● **What to produce**
Filter the records down to the lines that hold the word "allows", and copy each of those lines.

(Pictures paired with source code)
# # # # #

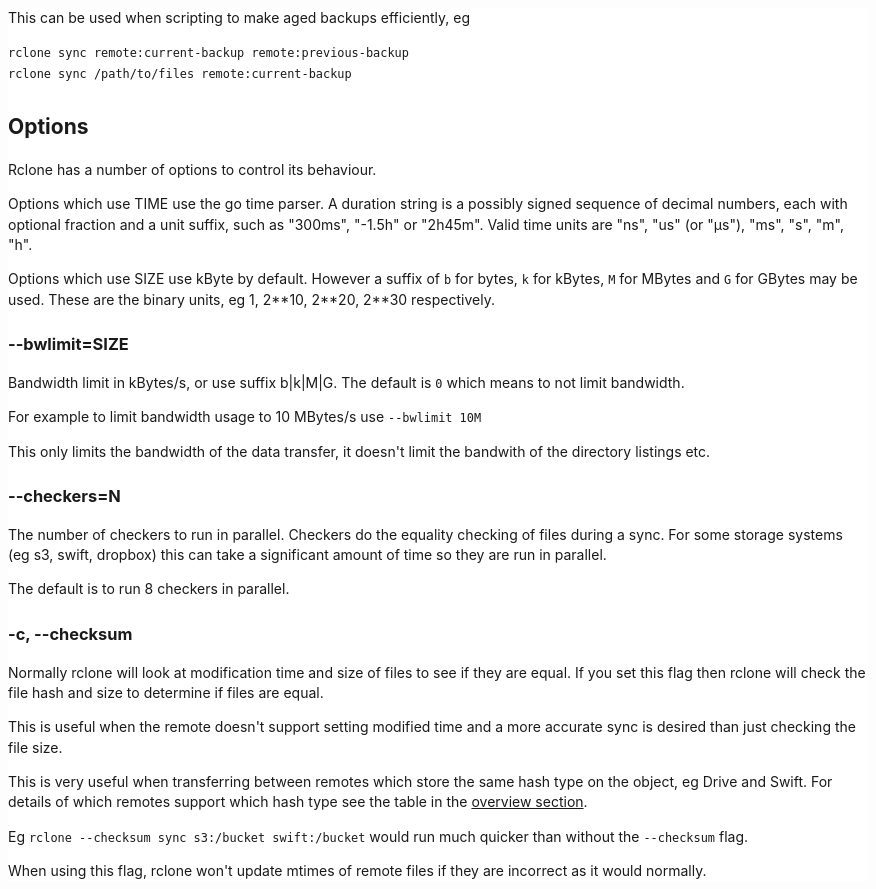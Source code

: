 This can be used when scripting to make aged backups efficiently, eg

    rclone sync remote:current-backup remote:previous-backup
    rclone sync /path/to/files remote:current-backup

Options
-------

Rclone has a number of options to control its behaviour.

Options which use TIME use the go time parser.  A duration string is a
possibly signed sequence of decimal numbers, each with optional
fraction and a unit suffix, such as "300ms", "-1.5h" or "2h45m". Valid
time units are "ns", "us" (or "µs"), "ms", "s", "m", "h".

Options which use SIZE use kByte by default.  However a suffix of `b`
for bytes, `k` for kBytes, `M` for MBytes and `G` for GBytes may be
used.  These are the binary units, eg 1, 2\*\*10, 2\*\*20, 2\*\*30
respectively.

### --bwlimit=SIZE ###

Bandwidth limit in kBytes/s, or use suffix b|k|M|G.  The default is `0`
which means to not limit bandwidth.

For example to limit bandwidth usage to 10 MBytes/s use `--bwlimit 10M`

This only limits the bandwidth of the data transfer, it doesn't limit
the bandwith of the directory listings etc.

### --checkers=N ###

The number of checkers to run in parallel.  Checkers do the equality
checking of files during a sync.  For some storage systems (eg s3,
swift, dropbox) this can take a significant amount of time so they are
run in parallel.

The default is to run 8 checkers in parallel.

### -c, --checksum ###

Normally rclone will look at modification time and size of files to
see if they are equal.  If you set this flag then rclone will check
the file hash and size to determine if files are equal.

This is useful when the remote doesn't support setting modified time
and a more accurate sync is desired than just checking the file size.

This is very useful when transferring between remotes which store the
same hash type on the object, eg Drive and Swift. For details of which
remotes support which hash type see the table in the [overview
section](http://rclone.org/overview/).

Eg `rclone --checksum sync s3:/bucket swift:/bucket` would run much
quicker than without the `--checksum` flag.

When using this flag, rclone won't update mtimes of remote files if
they are incorrect as it would normally.
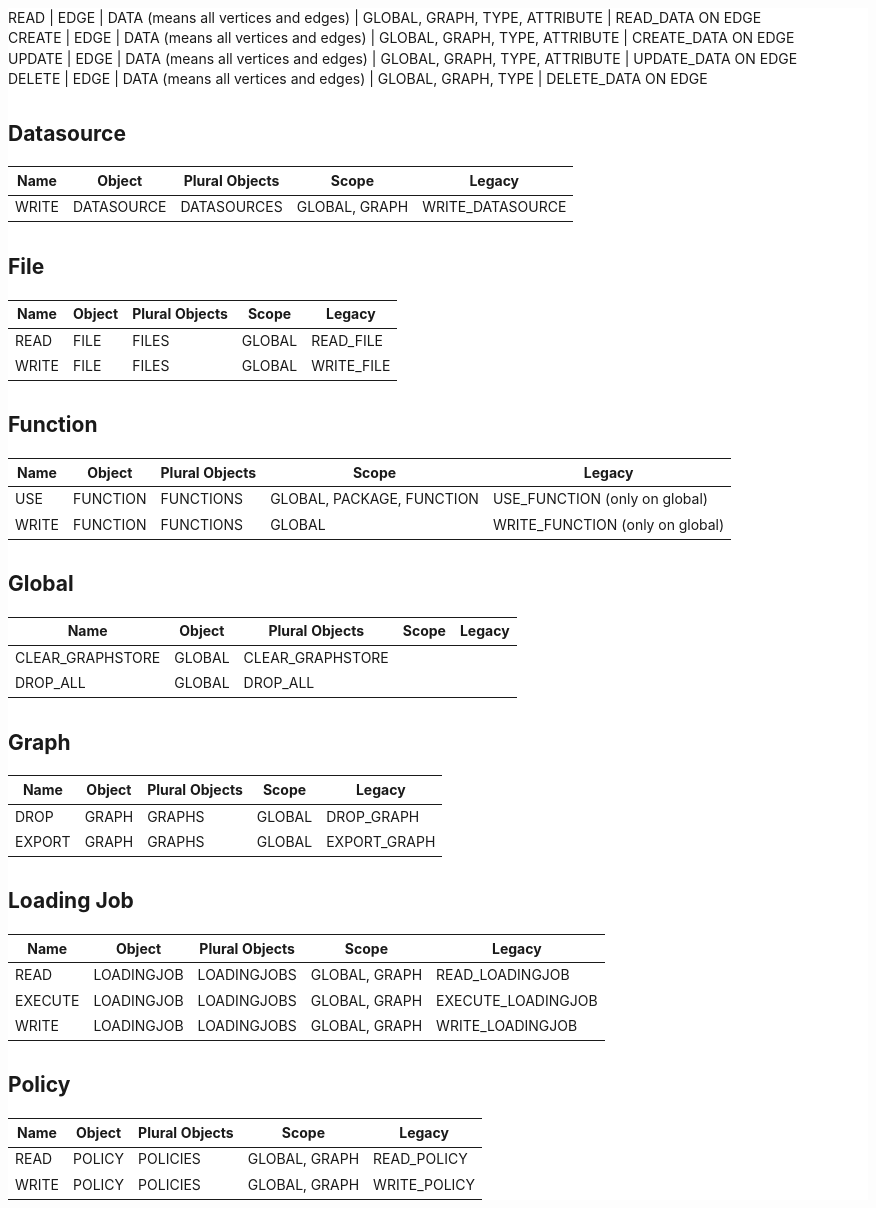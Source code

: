 READ | EDGE | DATA (means all vertices and edges) | GLOBAL, GRAPH, TYPE, ATTRIBUTE | READ_DATA ON EDGE  
CREATE | EDGE | DATA (means all vertices and edges) | GLOBAL, GRAPH, TYPE, ATTRIBUTE | CREATE_DATA ON EDGE  
UPDATE | EDGE | DATA (means all vertices and edges) | GLOBAL, GRAPH, TYPE, ATTRIBUTE | UPDATE_DATA ON EDGE  
DELETE | EDGE | DATA (means all vertices and edges) | GLOBAL, GRAPH, TYPE | DELETE_DATA ON EDGE  
## [](https://docs.tigergraph.com/tigergraph-server/3.10/user-access/rbac-row-policy/row-policy-privileges-table#_datasource)Datasource
Name | Object | Plural Objects | Scope | Legacy  
---|---|---|---|---  
WRITE | DATASOURCE | DATASOURCES | GLOBAL, GRAPH | WRITE_DATASOURCE  
## [](https://docs.tigergraph.com/tigergraph-server/3.10/user-access/rbac-row-policy/row-policy-privileges-table#_file)File
Name | Object | Plural Objects | Scope | Legacy  
---|---|---|---|---  
READ | FILE | FILES | GLOBAL | READ_FILE  
WRITE | FILE | FILES | GLOBAL | WRITE_FILE  
## [](https://docs.tigergraph.com/tigergraph-server/3.10/user-access/rbac-row-policy/row-policy-privileges-table#_function)Function
Name | Object | Plural Objects | Scope | Legacy  
---|---|---|---|---  
USE | FUNCTION | FUNCTIONS | GLOBAL, PACKAGE, FUNCTION | USE_FUNCTION (only on global)  
WRITE | FUNCTION | FUNCTIONS | GLOBAL | WRITE_FUNCTION (only on global)  
## [](https://docs.tigergraph.com/tigergraph-server/3.10/user-access/rbac-row-policy/row-policy-privileges-table#_global)Global
Name | Object | Plural Objects | Scope | Legacy  
---|---|---|---|---  
CLEAR_GRAPHSTORE | GLOBAL | CLEAR_GRAPHSTORE  
DROP_ALL | GLOBAL | DROP_ALL  
## [](https://docs.tigergraph.com/tigergraph-server/3.10/user-access/rbac-row-policy/row-policy-privileges-table#_graph)Graph
Name | Object | Plural Objects | Scope | Legacy  
---|---|---|---|---  
DROP | GRAPH | GRAPHS | GLOBAL | DROP_GRAPH  
EXPORT | GRAPH | GRAPHS | GLOBAL | EXPORT_GRAPH  
## [](https://docs.tigergraph.com/tigergraph-server/3.10/user-access/rbac-row-policy/row-policy-privileges-table#_loading_job)Loading Job
Name | Object | Plural Objects | Scope | Legacy  
---|---|---|---|---  
READ | LOADINGJOB | LOADINGJOBS | GLOBAL, GRAPH | READ_LOADINGJOB  
EXECUTE | LOADINGJOB | LOADINGJOBS | GLOBAL, GRAPH | EXECUTE_LOADINGJOB  
WRITE | LOADINGJOB | LOADINGJOBS | GLOBAL, GRAPH | WRITE_LOADINGJOB  
## [](https://docs.tigergraph.com/tigergraph-server/3.10/user-access/rbac-row-policy/row-policy-privileges-table#_policy)Policy
Name | Object | Plural Objects | Scope | Legacy  
---|---|---|---|---  
READ | POLICY | POLICIES | GLOBAL, GRAPH | READ_POLICY  
WRITE | POLICY | POLICIES | GLOBAL, GRAPH | WRITE_POLICY  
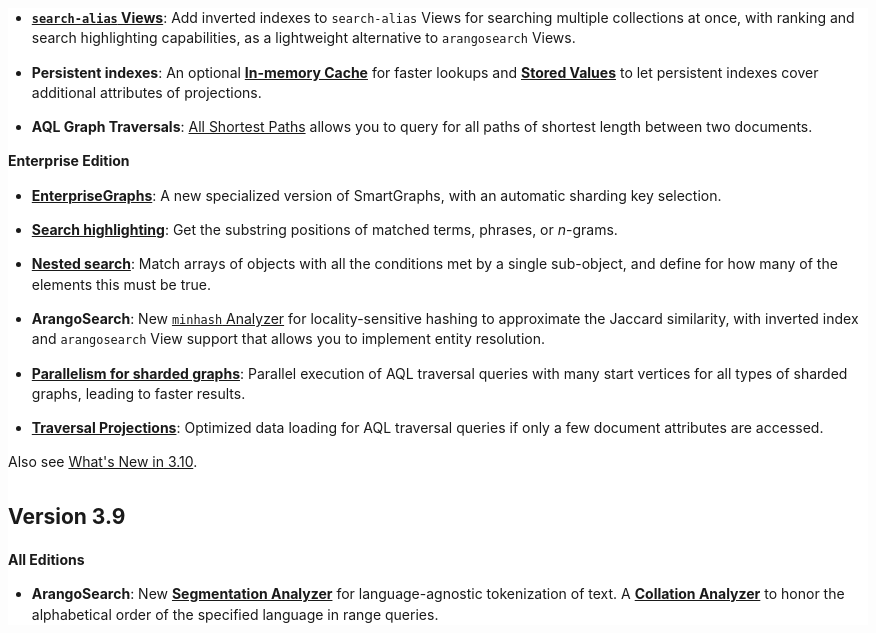 - [**`search-alias` Views**](../../release-notes/version-3.10/whats-new-in-3-10.md#search-alias-views):
  Add inverted indexes to `search-alias` Views for searching multiple collections
  at once, with ranking and search highlighting capabilities, as a lightweight
  alternative to `arangosearch` Views.

- **Persistent indexes**:
  An optional [**In-memory Cache**](../../index-and-search/indexing/working-with-indexes/persistent-indexes.md#caching-of-index-values)
  for faster lookups and [**Stored Values**](../../index-and-search/indexing/working-with-indexes/persistent-indexes.md#storing-additional-values-in-indexes)
  to let persistent indexes cover additional attributes of projections.

- **AQL Graph Traversals**:
  [All Shortest Paths](../../aql/graphs/all-shortest-paths.md) allows you to query
  for all paths of shortest length between two documents.

**Enterprise Edition**

- [**EnterpriseGraphs**](../../graphs/enterprisegraphs/_index.md): A new specialized version of
  SmartGraphs, with an automatic sharding key selection.

- [**Search highlighting**](../../index-and-search/arangosearch/search-highlighting.md):
  Get the substring positions of matched terms, phrases, or _n_-grams.

- [**Nested search**](../../index-and-search/arangosearch/nested-search.md):
  Match arrays of objects with all the conditions met by a single sub-object,
  and define for how many of the elements this must be true.

- **ArangoSearch**:
  New [`minhash` Analyzer](../../index-and-search/analyzers.md#minhash) for locality-sensitive hashing
  to approximate the Jaccard similarity, with inverted index and
  `arangosearch` View support that allows you to implement entity resolution.

- [**Parallelism for sharded graphs**](../../release-notes/version-3.10/whats-new-in-3-10.md#parallelism-for-sharded-graphs-enterprise-edition):
  Parallel execution of AQL traversal queries with many start vertices for all
  types of sharded graphs, leading to faster results.

- [**Traversal Projections**](../../release-notes/version-3.10/whats-new-in-3-10.md#traversal-projections-enterprise-edition): 
  Optimized data loading for AQL traversal queries if only a few document
  attributes are accessed.

Also see [What's New in 3.10](../../release-notes/version-3.10/whats-new-in-3-10.md).

## Version 3.9

**All Editions**

- **ArangoSearch**:
  New [**Segmentation Analyzer**](../../index-and-search/analyzers.md#segmentation)
  for language-agnostic tokenization of text.
  A [**Collation Analyzer**](../../index-and-search/analyzers.md#collation)
  to honor the alphabetical order of the specified language in range queries.
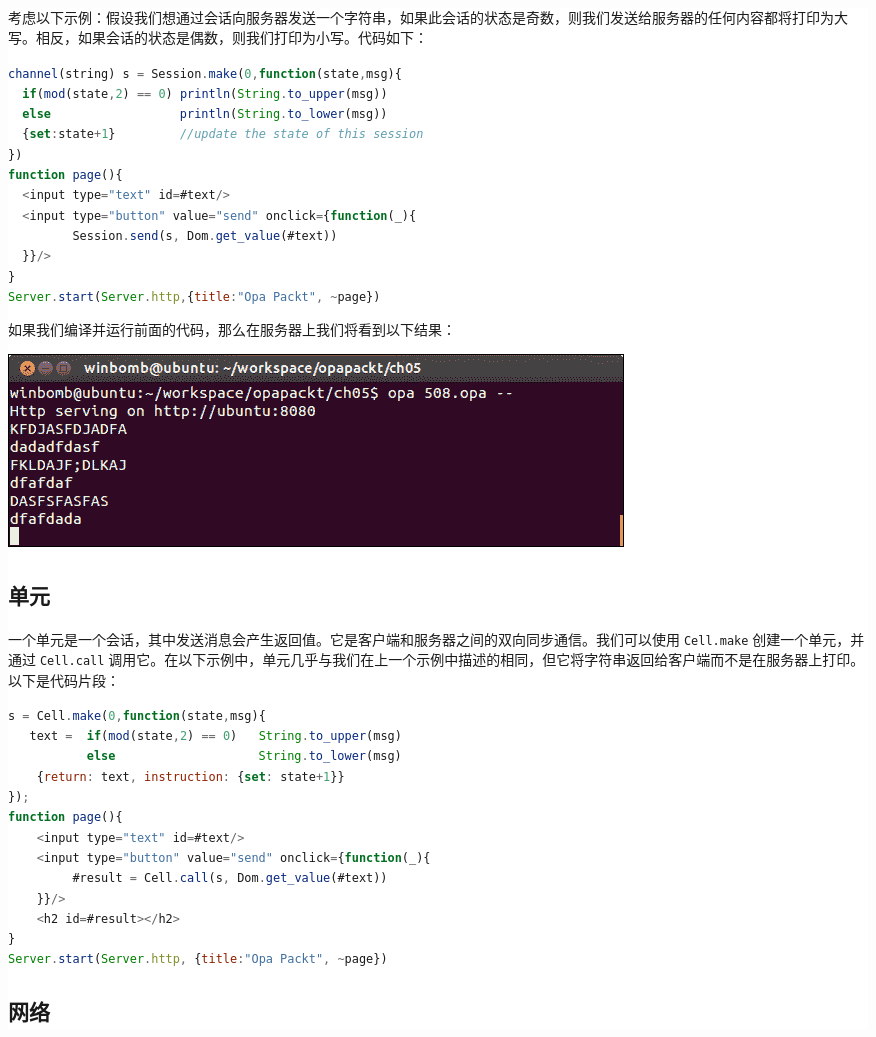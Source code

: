 考虑以下示例：假设我们想通过会话向服务器发送一个字符串，如果此会话的状态是奇数，则我们发送给服务器的任何内容都将打印为大写。相反，如果会话的状态是偶数，则我们打印为小写。代码如下：

```js
channel(string) s = Session.make(0,function(state,msg){
  if(mod(state,2) == 0) println(String.to_upper(msg)) 
  else                  println(String.to_lower(msg))
  {set:state+1}         //update the state of this session
})
function page(){
  <input type="text" id=#text/>
  <input type="button" value="send" onclick={function(_){
         Session.send(s, Dom.get_value(#text))
  }}/>
}
Server.start(Server.http,{title:"Opa Packt", ~page})
```

如果我们编译并运行前面的代码，那么在服务器上我们将看到以下结果：

![会话](img/3749OS_05_03.jpg)

## 单元

一个单元是一个会话，其中发送消息会产生返回值。它是客户端和服务器之间的双向同步通信。我们可以使用 `Cell.make` 创建一个单元，并通过 `Cell.call` 调用它。在以下示例中，单元几乎与我们在上一个示例中描述的相同，但它将字符串返回给客户端而不是在服务器上打印。以下是代码片段：

```js
s = Cell.make(0,function(state,msg){
   text =  if(mod(state,2) == 0)   String.to_upper(msg) 
           else                    String.to_lower(msg)
    {return: text, instruction: {set: state+1}}
});
function page(){
    <input type="text" id=#text/>
    <input type="button" value="send" onclick={function(_){
         #result = Cell.call(s, Dom.get_value(#text))
    }}/>
    <h2 id=#result></h2>
}
Server.start(Server.http, {title:"Opa Packt", ~page})
```

## 网络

# # # # #

● **Response box**
  [All Shortest Paths](../../aql/graphs/all-shortest-paths.md) allows you to query
  `arangosearch` View support that allows you to implement entity resolution.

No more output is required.